DATA START
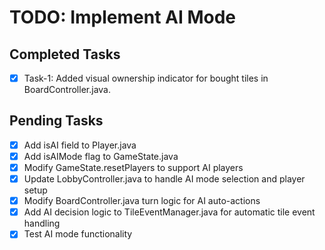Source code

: # TODO: Implement AI Mode

## Completed Tasks
- [x] Task-1: Added visual ownership indicator for bought tiles in BoardController.java.

## Pending Tasks
- [x] Add isAI field to Player.java
- [x] Add isAIMode flag to GameState.java
- [x] Modify GameState.resetPlayers to support AI players
- [x] Update LobbyController.java to handle AI mode selection and player setup
- [x] Modify BoardController.java turn logic for AI auto-actions
- [x] Add AI decision logic to TileEventManager.java for automatic tile event handling
- [x] Test AI mode functionality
DATA END
PROBLEM DESCRIPTION: Which lines in the data hold the string "logic"? Copy each of them.

OUTPUT OF THE EXERCISE:
- [x] Modify BoardController.java turn logic for AI auto-actions
- [x] Add AI decision logic to TileEventManager.java for automatic tile event handling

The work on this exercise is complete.